Using observations collected over five years from a botanic garden situated in suburban Belgium and data from the whole of Flanders in Belgium, we examined landscape features that attract geese. These included the presence of islands in lakes, the distance from water, barriers to level flight and the size of exploited areas. The birds studied were the tadornine goose Alopochen aegyptiaca (L. 1766) (Egyptian goose) and the anserine geese, Branta canadensis (L. 1758) (Canada goose), Anser anser (L. 1758) (greylag goose) and Branta leucopsis (Bechstein, 1803) (barnacle goose). Landscape modification is a known method for altering goose behaviour, but there is little information on the power of such methods with which to inform managers and planners.

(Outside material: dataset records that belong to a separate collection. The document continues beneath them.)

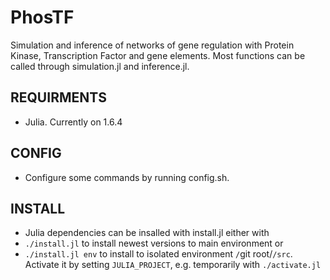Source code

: # PhosTF
Simulation and inference of networks of gene regulation with Protein Kinase, Transcription Factor and gene elements. Most functions can be called through simulation.jl and inference.jl.

## REQUIRMENTS
- Julia. Currently on 1.6.4

## CONFIG
- Configure some commands by running config.sh.

## INSTALL
- Julia dependencies can be insalled with install.jl either with
 - `./install.jl` to install newest versions to main environment or
 - `./install.jl env` to install to isolated environment `/`git root/`/src`. Activate it by setting `JULIA_PROJECT`, e.g. temporarily with `./activate.jl`

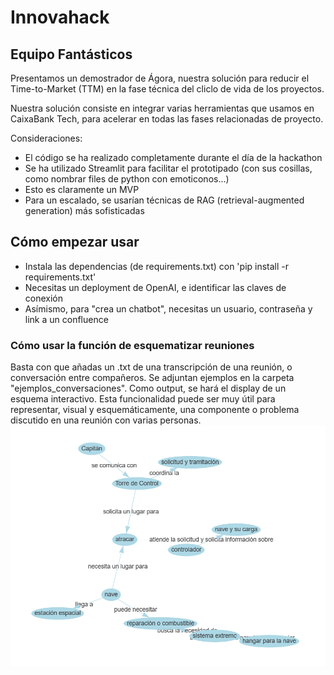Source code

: # Innovahack
## Equipo Fantásticos

Presentamos un demostrador de Ágora, nuestra solución para reducir el Time-to-Market (TTM) en la fase técnica del cliclo de vida de los proyectos.

Nuestra solución consiste en integrar varias herramientas que usamos en CaixaBank Tech, para acelerar en todas las fases relacionadas de proyecto. 

Consideraciones:
- El código se ha realizado completamente durante el día de la hackathon
- Se ha utilizado Streamlit para facilitar el prototipado (con sus cosillas, como nombrar files de python con emoticonos...)
- Esto es claramente un MVP
- Para un escalado, se usarían técnicas de RAG (retrieval-augmented generation) más sofisticadas

## Cómo empezar usar
- Instala las dependencias (de requirements.txt) con 'pip install -r requirements.txt'
- Necesitas un deployment de OpenAI, e identificar las claves de conexión
- Asímismo, para "crea un chatbot", necesitas un usuario, contraseña y link a un confluence

### Cómo usar la función de esquematizar reuniones
Basta con que añadas un .txt de una transcripción de una reunión, o conversación entre compañeros. Se adjuntan ejemplos en la carpeta "ejemplos_conversaciones".
Como output, se hará el display de un esquema interactivo.
Esta funcionalidad puede ser muy útil para representar, visual y esquemáticamente, una componente o problema discutido en una reunión con varias personas.
![Ejemplo](imagenes/ejemplo_esquema.png)


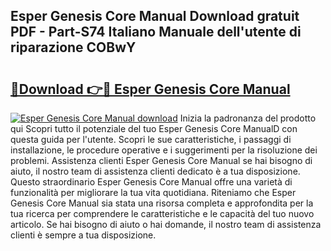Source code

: ## Esper Genesis Core Manual Download gratuit PDF - Part-S74 Italiano Manuale dell'utente di riparazione COBwY

# <h2><a href="http://dfduu7p.blite.top/?on=Esper+Genesis+Core+Manual">🔗Download 👉🔴 Esper Genesis Core Manual</a></h2>

[![Esper Genesis Core Manual download](https://i.imgur.com/lujVjoI.png)](http://dfduu7p.blite.top/?on=Esper+Genesis+Core+Manual)
Inizia la padronanza del prodotto qui Scopri tutto il potenziale del tuo Esper Genesis Core ManualD con questa guida per l'utente. Scopri le sue caratteristiche, i passaggi di installazione, le procedure operative e i suggerimenti per la risoluzione dei problemi. Assistenza clienti Esper Genesis Core Manual se hai bisogno di aiuto, il nostro team di assistenza clienti dedicato è a tua disposizione. Questo straordinario Esper Genesis Core Manual offre una varietà di funzionalità per migliorare la tua vita quotidiana. Riteniamo che Esper Genesis Core Manual sia stata una risorsa completa e approfondita per la tua ricerca per comprendere le caratteristiche e le capacità del tuo nuovo articolo. Se hai bisogno di aiuto o hai domande, il nostro team di assistenza clienti è sempre a tua disposizione.
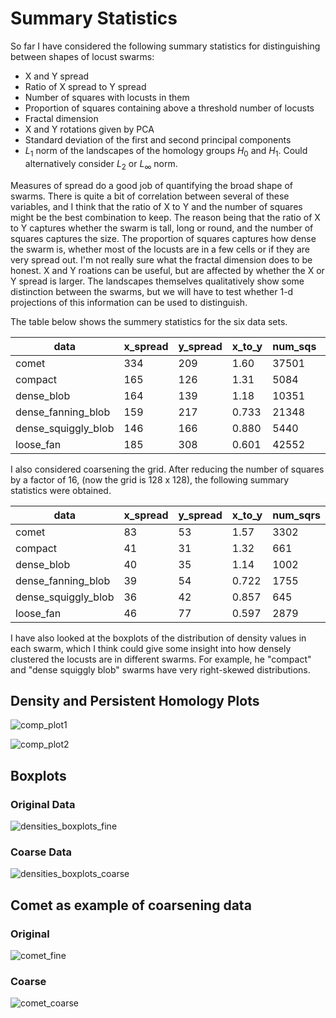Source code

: # Summary Statistics

So far I have considered the following summary statistics for distinguishing between shapes of locust swarms:

- X and Y spread
- Ratio of X spread to Y spread
- Number of squares with locusts in them
- Proportion of squares containing above a threshold number of locusts
- Fractal dimension
- X and Y rotations given by PCA
- Standard deviation of the first and second principal components
- $L_1$ norm of the landscapes of the homology groups $H_0$ and $H_1$. Could alternatively consider $L_2$ or $L_{\infty}$ norm.

Measures of spread do a good job of quantifying the broad shape of swarms. There is quite a bit of correlation between several of these variables, and I think that the ratio of  X to Y and the number of squares might be the best combination to keep. The reason being that the ratio of X to Y captures whether the swarm is tall, long or round, and the number of squares captures the size. The proportion of squares captures how dense the swarm is, whether most of the locusts are in a few cells or if they are very spread out. I'm not really sure what the fractal dimension does to be honest. X and Y roations can be useful, but are affected by whether the X or Y spread is larger. The landscapes themselves qualitatively show some distinction between the swarms, but we will have to test whether 1-d projections of this information can be used to distinguish.



The table below shows the summery statistics for the six data sets.

| data                | x_spread | y_spread | x_to_y | num_sqs | prop_above_thresh | fractal_dim | rot_x   | rot_y   | stdev_1 | stdev_2 | land_norm_0 | land_norm_1 |
| ------------------- | -------- | -------- | ------ | ------- | ----------------- | ----------- | ------- | ------- | ------- | ------- | ----------- | ----------- |
| comet               | 334      | 209      | 1.60   | 37501   | 0.422             | 2.72        | 0.999   | -0.0329 | 77.8    | 44.8    | 403.        | 121.        |
| compact             | 165      | 126      | 1.31   | 5084    | 0.356             | 2.34        | 1.00    | -0.0277 | 44.6    | 18.4    | 302.        | 37.2        |
| dense_blob          | 164      | 139      | 1.18   | 10351   | 0.538             | 2.68        | 1.00    | -0.0288 | 42.3    | 25.8    | 314.        | 47.2        |
| dense_fanning_blob  | 159      | 217      | 0.733  | 21348   | 0.504             | 2.67        | -0.0411 | 0.999   | 53.4    | 38.5    | 264.        | 61.4        |
| dense_squiggly_blob | 146      | 166      | 0.880  | 5440    | 0.706             | 2.45        | -0.582  | 0.813   | 38.0    | 35.9    | 527.        | 45.1        |
| loose_fan           | 185      | 308      | 0.601  | 42552   | 0.486             | 2.73        | 0.00751 | 1.00    | 79.0    | 47.6    | 354.        | 90.5        |



I also considered coarsening the grid. After reducing the number of squares by a factor of 16, (now the grid is 128 x 128), the following summary statistics were obtained.

| data                | x_spread | y_spread | x_to_y | num_sqrs | prop_above_thresh | fractal_dim | rot_x      | rot_y   | stdev_1 | stdev_2 |
| ------------------- | -------- | -------- | ------ | -------- | ----------------- | ----------- | ---------- | ------- | ------- | ------- |
| comet               | 83       | 53       | 1.57   | 3302     | 0.492             | 2.48        | 1.00       | -0.0180 | 21.7    | 12.5    |
| compact             | 41       | 31       | 1.32   | 661      | 0.262             | 2.26        | 1.00       | -0.0315 | 10.2    | 6.16    |
| dense_blob          | 40       | 35       | 1.14   | 1002     | 0.452             | 2.24        | 1.00       | -0.0186 | 11.3    | 7.36    |
| dense_fanning_blob  | 39       | 54       | 0.722  | 1755     | 0.622             | 2.43        | -0.0231    | 1.00    | 13.8    | 10.2    |
| dense_squiggly_blob | 36       | 42       | 0.857  | 645      | 0.853             | 2.49        | 0.751      | -0.661  | 9.01    | 8.77    |
| loose_fan           | 46       | 77       | 0.597  | 2879     | 0.826             | 2.50        | -0.0000193 | 1.00    | 19.8    | 12.2    |



I have also looked at the boxplots of the distribution of density values in each swarm, which I think could give some insight into how densely clustered the locusts are in different swarms. For example, he "compact" and "dense squiggly blob" swarms have very right-skewed distributions.



## Density and Persistent Homology Plots

![comp_plot1](/Users/oliverlountain/Box/Locusts/Analysis/Plots/comp_plot1.png)



![comp_plot2](/Users/oliverlountain/Box/Locusts/Analysis/Plots/comp_plot2.png)



## Boxplots

### Original Data

![densities_boxplots_fine](/Users/oliverlountain/Box/Locusts/Analysis/Plots/densities_boxplots_fine.png)

### Coarse Data

![densities_boxplots_coarse](/Users/oliverlountain/Box/Locusts/Analysis/Plots/densities_boxplots_coarse.png)



## Comet as example of coarsening data

### Original

![comet_fine](/Users/oliverlountain/Box/Locusts/Analysis/Plots/comet_fine.png)

### Coarse

![comet_coarse](/Users/oliverlountain/Box/Locusts/Analysis/Plots/comet_coarse.png)




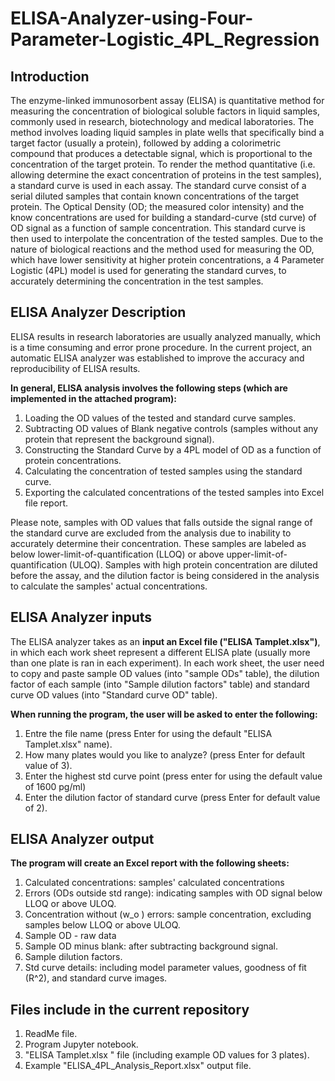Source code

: # ELISA-Analyzer-using-Four-Parameter-Logistic_4PL_Regression

## **Introduction**
The enzyme-linked immunosorbent assay (ELISA) is quantitative method for measuring the concentration of biological soluble factors in liquid samples, commonly used in research, biotechnology and medical laboratories. 
The method involves loading liquid samples in plate wells that specifically bind a target factor (usually a protein), followed by adding a colorimetric compound that produces a detectable signal, which is proportional to the concentration of the target protein. 
To render the method quantitative (i.e. allowing determine the exact concentration of proteins in the test samples), a standard curve is used in each assay. The standard curve consist of a serial diluted samples that contain known concentrations of the target protein. The Optical Density (OD; the measured color intensity) and the know concentrations are used for building a standard-curve (std curve) of OD signal as a function of sample concentration. This standard curve is then used to interpolate the concentration of the tested samples. 
Due to the nature of biological reactions and the method used for measuring the OD, which have lower sensitivity at higher protein concentrations, a 4 Parameter Logistic (4PL) model is used for generating the standard curves, to accurately determining the concentration in the test samples. 

## **ELISA Analyzer Description** 
ELISA results in research laboratories are usually analyzed manually, which is a time consuming and error prone procedure. In the current project, an automatic ELISA analyzer was established to improve the accuracy and reproducibility of ELISA results. 

**In general, ELISA analysis involves the following steps (which are implemented in the attached program):** 

1. Loading the OD values of the tested and standard curve samples.
2. Subtracting OD values of Blank negative controls (samples without any protein that represent the background signal). 
3. Constructing the Standard Curve by a 4PL model of OD as a function of protein concentrations.
4. Calculating the concentration of tested samples using the standard curve. 
5. Exporting the calculated concentrations of the tested samples into Excel file report.  

Please note, samples with OD values that falls outside the signal range of the standard curve are excluded from the analysis due to inability to accurately determine their concentration. These samples are labeled as below lower-limit-of-quantification (LLOQ) or above upper-limit-of-quantification (ULOQ). Samples with high protein concentration are diluted before the assay, and the dilution factor is being considered in the analysis to calculate the samples' actual concentrations.    

## **ELISA Analyzer inputs**  
The ELISA analyzer takes as an **input an Excel file ("ELISA Tamplet.xlsx")**, in which each work sheet represent a different ELISA plate (usually more than one plate is ran in each experiment). In each work sheet, the user need to copy and paste sample OD values (into "sample ODs" table), the dilution factor of each sample (into "Sample dilution factors" table) and standard curve OD values (into "Standard curve OD" table).

**When running the program, the user will be asked to enter the following:** 
1. Entre the file name (press Enter for using the default "ELISA Tamplet.xlsx" name).
2. How many plates would you like to analyze? (press Enter for default value of 3).
3. Enter the highest std curve point (press enter for using the default value of 1600 pg/ml)
4. Enter the dilution factor of standard curve (press Enter for default value of 2).
 
## **ELISA Analyzer output**
**The program will create an Excel report with the following sheets:**
1. Calculated concentrations: samples' calculated concentrations  
2. Errors (ODs outside std range): indicating samples with OD signal below LLOQ or above ULOQ.
3. Concentration without (w_o ) errors: sample concentration, excluding samples below LLOQ or above ULOQ.
4. Sample OD - raw data
5. Sample OD minus blank: after subtracting background signal.
6. Sample dilution factors.
7. Std curve details: including model parameter values, goodness of fit (R^2), and standard curve images.    

## **Files include in the current repository** 
1. ReadMe file.
2. Program Jupyter notebook.
3. "ELISA Tamplet.xlsx " file (including example OD values for 3 plates).
4.  Example "ELISA_4PL_Analysis_Report.xlsx" output file.

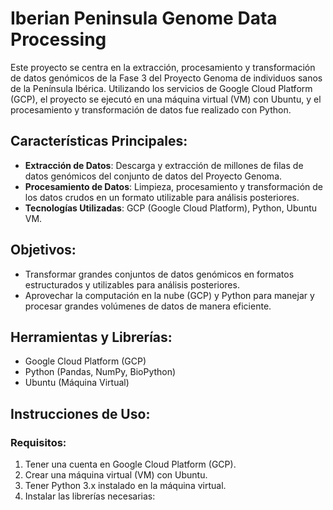 # Iberian Peninsula Genome Data Processing

Este proyecto se centra en la extracción, procesamiento y transformación de datos genómicos de la Fase 3 del Proyecto Genoma de individuos sanos de la Península Ibérica. Utilizando los servicios de Google Cloud Platform (GCP), el proyecto se ejecutó en una máquina virtual (VM) con Ubuntu, y el procesamiento y transformación de datos fue realizado con Python.

## Características Principales:
- **Extracción de Datos**: Descarga y extracción de millones de filas de datos genómicos del conjunto de datos del Proyecto Genoma.
- **Procesamiento de Datos**: Limpieza, procesamiento y transformación de los datos crudos en un formato utilizable para análisis posteriores.
- **Tecnologías Utilizadas**: GCP (Google Cloud Platform), Python, Ubuntu VM.

## Objetivos:
- Transformar grandes conjuntos de datos genómicos en formatos estructurados y utilizables para análisis posteriores.
- Aprovechar la computación en la nube (GCP) y Python para manejar y procesar grandes volúmenes de datos de manera eficiente.

## Herramientas y Librerías:
- Google Cloud Platform (GCP)
- Python (Pandas, NumPy, BioPython)
- Ubuntu (Máquina Virtual)

## Instrucciones de Uso:

### Requisitos:
1. Tener una cuenta en Google Cloud Platform (GCP).
2. Crear una máquina virtual (VM) con Ubuntu.
3. Tener Python 3.x instalado en la máquina virtual.
4. Instalar las librerías necesarias:


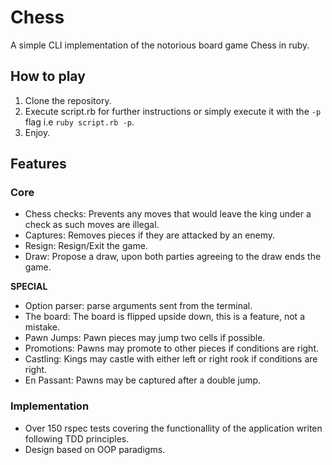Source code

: # Chess

A simple CLI implementation of the notorious board game Chess in ruby.

 ## How to play
 1. Clone the repository.
 2. Execute script.rb for further instructions or simply execute it with the `-p` flag i.e `ruby script.rb -p`.
 3. Enjoy.

## Features
### Core
 - Chess checks: Prevents any moves that would leave the king under a check as such moves are illegal.
 - Captures: Removes pieces if they are attacked by an enemy.
 - Resign: Resign/Exit the game.
 - Draw: Propose a draw, upon both parties agreeing to the draw ends the game.
 
 **SPECIAL**
 - Option parser: parse arguments sent from the terminal.
 - The board: The board is flipped upside down, this is a feature, not a mistake.
 - Pawn Jumps: Pawn pieces may jump two cells if possible.
 - Promotions: Pawns may promote to other pieces if conditions are right.
 - Castling: Kings may castle with either left or right rook if conditions are right.
 - En Passant: Pawns may be captured after a double jump.

 ### Implementation
 - Over 150 rspec tests covering the functionallity of the application writen following TDD principles.
 - Design based on OOP paradigms.
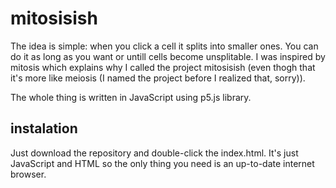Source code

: # mitosisish
The idea is simple: when you click a cell it splits into smaller ones. You can do it as long as you want or untill cells become unsplitable.
I was inspired by mitosis which explains why I called the project mitosisish (even thogh that it's more like meiosis (I named the project before I realized that, sorry)).

The whole thing is written in JavaScript using p5.js library.

## instalation
Just download the repository and double-click the index.html. It's just JavaScript and HTML so the only thing you need is an up-to-date internet browser.
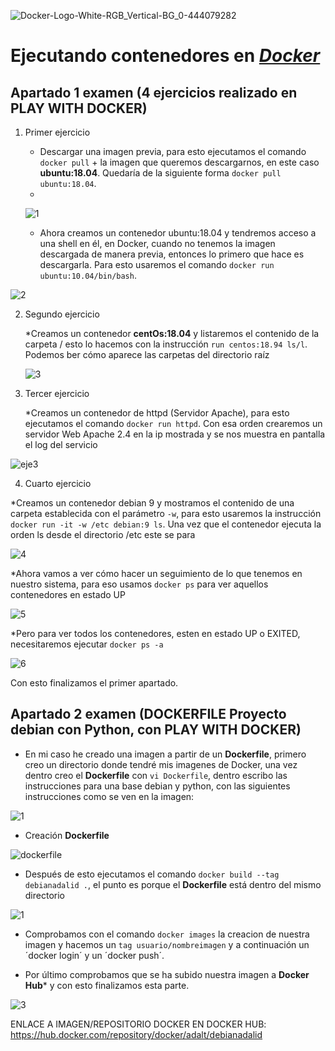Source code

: 
![Docker-Logo-White-RGB_Vertical-BG_0-444079282](https://user-images.githubusercontent.com/91874745/173307153-46d4f92c-157e-4b48-bb9a-2b9d69ef9e20.png)


#  Ejecutando contenedores en [***Docker***](https://www.docker.com)



## Apartado 1 examen (4 ejercicios realizado en PLAY WITH DOCKER)

1. Primer ejercicio
    
    * Descargar una imagen previa, para esto ejecutamos el comando `docker pull` + la imagen que queremos descargarnos, en este caso **ubuntu:18.04**. Quedaría de la siguiente forma `docker pull ubuntu:18.04`.
    * 
     ![1](https://user-images.githubusercontent.com/91874745/173306452-609aea33-32e5-482b-b037-c6ea123c8c8f.png)

   * Ahora creamos un contenedor ubuntu:18.04 y tendremos acceso a una shell en él, en Docker, cuando no tenemos la imagen descargada de manera previa, entonces lo primero que hace es descargarla. Para esto usaremos el comando `docker run ubuntu:10.04/bin/bash`.

![2](https://user-images.githubusercontent.com/91874745/173306564-14e969b7-63d0-4183-ab7f-ddabaa4f2bbe.png)

2. Segundo ejercicio

   *Creamos un contenedor  **centOs:18.04** y listaremos el contenido de la carpeta / esto lo hacemos con la instrucción `run centos:18.94 ls/l`. Podemos ber cómo aparece las carpetas del directorio raíz
   
   ![3](https://user-images.githubusercontent.com/91874745/173306634-757e1e6f-9f98-4dd5-a8f8-985a220fe840.png)

 
3. Tercer ejercicio

   *Creamos un contenedor de httpd (Servidor Apache), para esto ejecutamos el comando `docker run httpd`. Con esa orden crearemos un servidor Web Apache 2.4 en la ip mostrada y se nos muestra en pantalla el log del servicio

![eje3](https://user-images.githubusercontent.com/91874745/173306731-182d5dcb-d003-410a-b0cb-b3b9b0e84cd2.png)

   
4. Cuarto ejercicio

  *Creamos un contenedor debian 9 y mostramos el contenido de una carpeta establecida con el parámetro `-w`, para esto usaremos la instrucción `docker run -it -w /etc debian:9 ls`. Una vez que el contenedor ejecuta la orden ls desde el directorio /etc este se para

![4](https://user-images.githubusercontent.com/91874745/173306808-841c66c6-95c0-4ea8-8c31-b82bb1382d01.png)


  *Ahora vamos a ver cómo hacer un seguimiento de lo que tenemos en nuestro sistema, para eso usamos `docker ps` para ver aquellos contenedores en estado UP 

![5](https://user-images.githubusercontent.com/91874745/173306884-9e7cea99-3338-474f-bfca-dc74a3d400f0.png)


 *Pero para ver todos los contenedores, esten en estado UP  o EXITED, necesitaremos ejecutar `docker ps -a`
 
 ![6](https://user-images.githubusercontent.com/91874745/173306908-df180a1b-b545-4fef-9cc4-291d267de88a.png)
 
 Con esto finalizamos el primer apartado.

## Apartado 2 examen (DOCKERFILE Proyecto debian con Python, con PLAY WITH DOCKER)

 * En mi caso he creado una imagen a partir de un **Dockerfile**, primero creo un directorio donde tendré mis imagenes de Docker, una vez dentro creo el **Dockerfile** con `vi Dockerfile`, dentro escribo las instrucciones para una base debian y python, con las siguientes instrucciones como se ven en la imagen:
 
 ![1](https://user-images.githubusercontent.com/91874745/173312271-12f00b54-ccf4-4f1b-a8ed-8167631ed895.png)

  * Creación **Dockerfile**
  
![dockerfile](https://user-images.githubusercontent.com/91874745/173312441-746443e8-cc0b-4374-a195-2f34893cb729.png)


* Después de esto ejecutamos el comando `docker build --tag debianadalid .`, el punto es porque el **Dockerfile** está dentro del mismo directorio

![1](https://user-images.githubusercontent.com/91874745/173312547-8f2e2246-3bbb-4113-aed5-a3cb0de6ff36.png)

* Comprobamos con el comando `docker images` la creacion de nuestra imagen y hacemos un `tag usuario/nombreimagen` y a continuación un ´docker login´ y un ´docker push´.

* Por último comprobamos que se ha subido nuestra imagen a **Docker Hub*** y con esto finalizamos esta parte.


 ![3](https://user-images.githubusercontent.com/91874745/173313250-f933599a-f45a-47c2-b263-5e105954ff17.png)

ENLACE A IMAGEN/REPOSITORIO DOCKER EN DOCKER HUB: https://hub.docker.com/repository/docker/adalt/debianadalid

Our results demonstrate that lakes with islands attract more than twice as many anserine geese than lakes without islands, but make little difference to Egyptian geese. Furthermore, flight barriers between grazing areas and lakes are an effective deterrent to geese using an area for feeding. Keeping grazing areas small and surrounded by trees reduces their attractiveness to geese.
The results suggest that landscape design can be used successfully to reduce the number of geese and their conflict with humans. However, this approach has its limitations and would require humans to compromise on what they expect from their landscaped parks, such as open vistas, lakes, islands and closely cropped lawns.